Analysis is the process of breaking a complex topic or substance into smaller parts to gain a better understanding of it. The technique has been applied in the study of mathematics and logic since before Aristotle (384–322 B.C.), though analysis as a formal concept is a relatively recent development.
The word is from the ancient Greek ἀνάλυσις (analusis, "a breaking up", from ana- "up, throughout" and lysis "a loosening").
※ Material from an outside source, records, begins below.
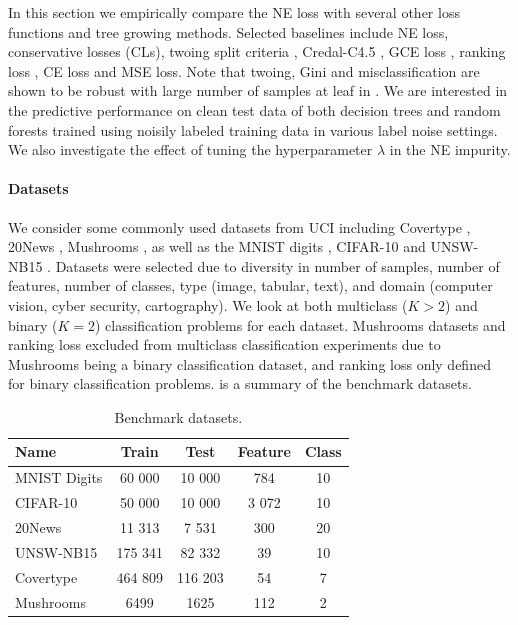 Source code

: \documentclass[letterpaper]{article} %
\begin{document}
In this section we empirically compare the NE loss with several other loss functions and tree growing methods. Selected baselines include
NE loss,
conservative losses (CLs),
twoing split criteria \cite{breiman1984classification},
Credal-C4.5 \cite{mantas2014credal},
GCE loss \cite{zhang2018generalized},
ranking loss \cite{yang2019robust},
CE loss and MSE loss.
Note that twoing, Gini and misclassification are shown to be robust with large number of samples at leaf in \cite{ghosh2017robustness}.
We are interested in the predictive performance on clean test data of both
decision trees and random forests trained using noisily labeled training data in
various label noise settings.
We also investigate the effect of tuning the hyperparameter $\lambda$ in the NE impurity.

\paragraph{Datasets}
We consider some commonly used datasets from UCI including Covertype \cite{misc_covertype_31}, 20News \cite{lang1995newsweeder}, Mushrooms \cite{misc_mushroom_73}, as well as the MNIST digits \cite{lecun1998gradient}, CIFAR-10 \cite{krizhevsky2009learning} and UNSW-NB15 \cite{moustafa2015unsw}.
Datasets were selected due to diversity in number of samples, number of features, number of classes, type (image, tabular, text), and domain (computer vision, cyber security, cartography).
We look at both multiclass ($K>2$) and binary ($K=2$) classification problems for each dataset. Mushrooms datasets and ranking loss excluded from multiclass classification experiments due to Mushrooms being a binary classification dataset, and ranking loss only defined for binary classification problems.
 is a summary of the benchmark datasets.


\begin{table}[t]
    \centering
    \begin{tabular}{lcccc}
        Name & Train & Test & Feature & Class  \\\hline
         MNIST Digits & 60 000 & 10 000 & 784 & 10 \\
         CIFAR-10 & 50 000 & 10 000 & 3 072 & 10 \\
         20News & 11 313 & 7 531 & 300 & 20 \\
         UNSW-NB15 & 175 341 & 82 332 & 39 & 10 \\
         Covertype & 464 809 & 116 203 & 54 & 7 \\
         Mushrooms & 6499 & 1625 & 112 & 2
    \end{tabular}
    \caption{Benchmark datasets.}
    \label{tab:datasets}
\end{table}
\end{document}
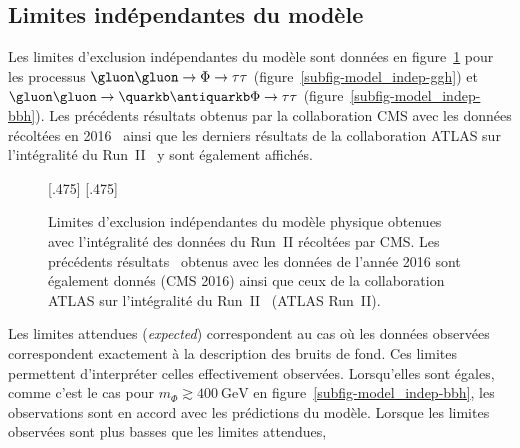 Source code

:\subsection{Limites indépendantes du modèle}
Les limites d'exclusion indépendantes du modèle sont données en figure~\ref{fig-model_indep}
pour les processus
$\gluon\gluon\to\Phi\to\tau\tau$ (figure~\ref{subfig-model_indep-ggh})
et
$\gluon\gluon\to\quarkb\antiquarkb\Phi\to\tau\tau$ (figure~\ref{subfig-model_indep-bbh}).
Les précédents résultats obtenus par la collaboration CMS avec les données récoltées en 2016~\cite{CMS-PAS-HIG-17-020}
ainsi que les derniers résultats de la collaboration ATLAS sur l'intégralité du Run~II~\cite{ATLAS-MSSM-HTT_2020} y sont également affichés.
\begin{figure}[h]
\centering

[.475\textwidth]
{}
\hfill
{}[.475\textwidth]
{}


\caption[Limites d'exclusion indépendantes.]{Limites d'exclusion indépendantes du modèle physique obtenues avec l'intégralité des données du Run~II récoltées par CMS. Les précédents résultats~\cite{CMS-PAS-HIG-17-020} obtenus avec les données de l'année 2016 sont également donnés (CMS 2016) ainsi que ceux de la collaboration ATLAS sur l'intégralité du Run~II~\cite{ATLAS-MSSM-HTT_2020} (ATLAS Run~II).}
\label{fig-model_indep}
\end{figure}
\par
Les limites attendues (\emph{expected}) correspondent au cas où
les données observées correspondent exactement à la description des bruits de fond.
Ces limites permettent d'interpréter celles effectivement observées.
Lorsqu'elles sont égales,
comme c'est le cas pour $m_{\Phi}\gtrsim\SI{400}{\GeV}$ en figure~\ref{subfig-model_indep-bbh},
les observations sont en accord avec les prédictions du modèle.
Lorsque les limites observées sont plus basses que les limites attendues,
As a formal concept, the method has variously been ascribed to Alhazen, René Descartes (Discourse on the Method) and Galileo Galilei. It has also been ascribed to Isaac Newton, in the form of a practical method of physical discovery (which he did not name or formally describe).
Famous quotes containing the word analysis:
“Ask anyone committed to Marxist analysis how many angels on the head of a pin, and you will be asked in return to never mind the angels, tell me who controls the production of pins.”
—Joan Didion (b. 1934)
“Whatever else American thinkers do, they psychologize, often brilliantly. The trouble is that psychology only takes us so far. The new interest in families has its merits, but it will have done us all a disservice if it turns us away from public issues to private matters. A vision of things that has no room for the inner life is bankrupt, but a psychology without social analysis or politics is both powerless and very lonely.”
—Joseph Featherstone (20th century)
“The spider-mind acquires a faculty of memory, and, with it, a singular skill of analysis and synthesis, taking apart and putting together in different relations the meshes of its trap. Man had in the beginning no power of analysis or synthesis approaching that of the spider, or even of the honey-bee; but he had acute sensibility to the higher forces.”